Sandpipers.

As the Birds Vanish

Imagine you awake early one morning to hear about the disappearance of 100 million people from North America. That’s right. A hundred million people removed from the continent’s population over a 50-year period. Oh my, you might say over your coffee. How catastrophic. “I live here. And why didn’t anyone notice?”

January 15, 2020 | Source: The Tyee | by Andrew Nikiforuk

The descendants of dinosaurs are leaving us, and we don’t know how to register the loss.

I. IT DAWNS

Imagine you awake early one morning to hear about the disappearance of 100 million people from North America. That’s right. A hundred million people removed from the continent’s population over a 50-year period.

Oh my, you might say over your coffee. How catastrophic. “I live here. And why didn’t anyone notice?”

And that news is followed by another tidbit that says 400 million citizens have also disappeared in Europe in less than two decades.

Oh no, you might add. “I have relatives there.”

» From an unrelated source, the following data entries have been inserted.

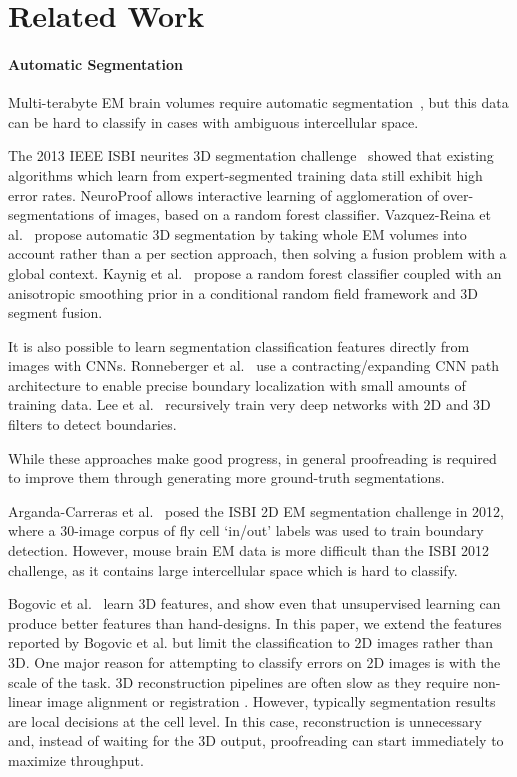 \section{Related Work}

\paragraph{Automatic Segmentation}

Multi-terabyte EM brain volumes require automatic segmentation~\cite{jain2010,kaynig10,Liu2014,NunezIglesias2013Machine,GALA2014,amelio_segmentation}, but this data can be hard to classify in cases with ambiguous intercellular space. 

The 2013 IEEE ISBI neurites 3D segmentation challenge~\cite{isbi_challenge} showed that existing algorithms which learn from expert-segmented training data still exhibit high error rates. NeuroProof \cite{neuroproof2013} allows interactive learning of agglomeration of over-segmentations of images, based on a random forest classifier. Vazquez-Reina et al.~\cite{amelio_segmentation} propose automatic 3D segmentation by taking whole EM volumes into account rather than a per section approach, then solving a fusion problem with a global context. Kaynig et al.~\cite{kaynig10} propose a random forest classifier coupled with an anisotropic smoothing prior in a conditional random field framework and 3D segment fusion. 

It is also possible to learn segmentation classification features directly from images with CNNs. Ronneberger et al.~\cite{RonnebergerFB15} use a contracting/expanding CNN path architecture to enable precise boundary localization with small amounts of training data. Lee et al.~\cite{lee2015recursive} recursively train very deep networks with 2D and 3D filters to detect boundaries. 

While these approaches make good progress, in general proofreading is required to improve them through generating more ground-truth segmentations.

Arganda-Carreras et al.~\cite{10.3389/fnana.2015.00142} posed the ISBI 2D EM segmentation challenge in 2012, where a 30-image corpus of fly cell `in/out' labels was used to train boundary detection. However, mouse brain EM data is more difficult than the ISBI 2012 challenge, as it contains large intercellular space which is hard to classify. 

Bogovic et al.~\cite{BogovicHJ13} learn 3D features, and show even that unsupervised learning can produce better features than hand-designs. In this paper, we extend the features reported by Bogovic et al. but limit the classification to 2D images rather than 3D. One major reason for attempting to classify errors on 2D images is with the scale of the task. 3D reconstruction pipelines are often slow as they require non-linear image alignment or registration \cite{akselrod09,beyer13,Saalfeld2010Asrigidaspossible}. However, typically segmentation results are local decisions at the cell level. In this case, reconstruction is unnecessary and, instead of waiting for the 3D output, proofreading can start immediately to maximize throughput.

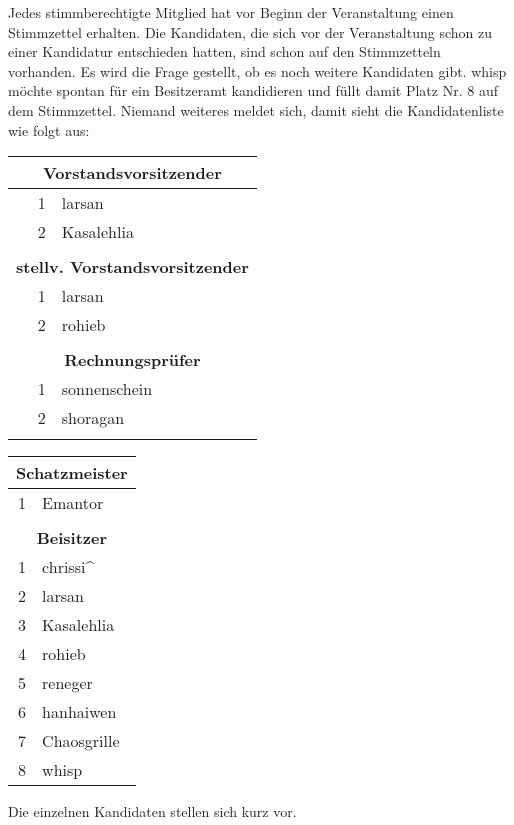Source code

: \documentclass[parskip=half-]{s0minutes}
\begin{document}
Jedes stimmberechtigte Mitglied hat vor Beginn der Veranstaltung einen
Stimmzettel erhalten. Die Kandidaten, die sich vor der Veranstaltung schon zu
einer Kandidatur entschieden hatten, sind schon auf den Stimmzetteln vorhanden.
Es wird die Frage gestellt, ob es noch weitere Kandidaten gibt. whisp möchte
spontan für ein Besitzeramt kandidieren und füllt damit Platz Nr. 8 auf dem
Stimmzettel. Niemand weiteres meldet sich, damit sieht die Kandidatenliste wie
folgt aus:

\begin{center}
\begin{multicols}{2}
\begin{tabular}{r l}
	\multicolumn{2}{c}{\bfseries Vorstandsvorsitzender} \\ \hline 
	1 & larsan \\
	2 & Kasalehlia \\
	\\
	\multicolumn{2}{c}{\bfseries stellv. Vorstandsvorsitzender} \\ \hline
	1 & larsan \\
	2 & rohieb \\
	\\
	\multicolumn{2}{c}{\bfseries Rechnungsprüfer} \\ \hline
	1 & sonnenschein \\
  2 & shoragan \\
	\\
\end{tabular}
\columnbreak
\begin{tabular}{r l}
	\multicolumn{2}{c}{\bfseries Schatzmeister} \\ \hline
	1 & Emantor \\
	\\
	\multicolumn{2}{c}{\bfseries Beisitzer} \\ \hline
	1 & chrissi\^{} \\
  2 & larsan \\
  3 & Kasalehlia \\
  4 & rohieb \\
  5 & reneger \\
  6 & hanhaiwen \\
  7 & Chaosgrille \\
	8 & whisp \\
\end{tabular}
\end{multicols}
\end{center}

Die einzelnen Kandidaten stellen sich kurz vor.
\end{document}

Then you look for the causes. The researchers share what they know.

The majority of the disappeared, they say, simply lost their homes and never recovered from the trauma, like Australians overwhelmed by bushfires. Others died in accidents or were systematically poisoned.

So what do you make of this information?

Is it fake news? Do you sit mortified in your chair? Do you scream? Do you reach for an opioid? Do you put on augmented reality glasses?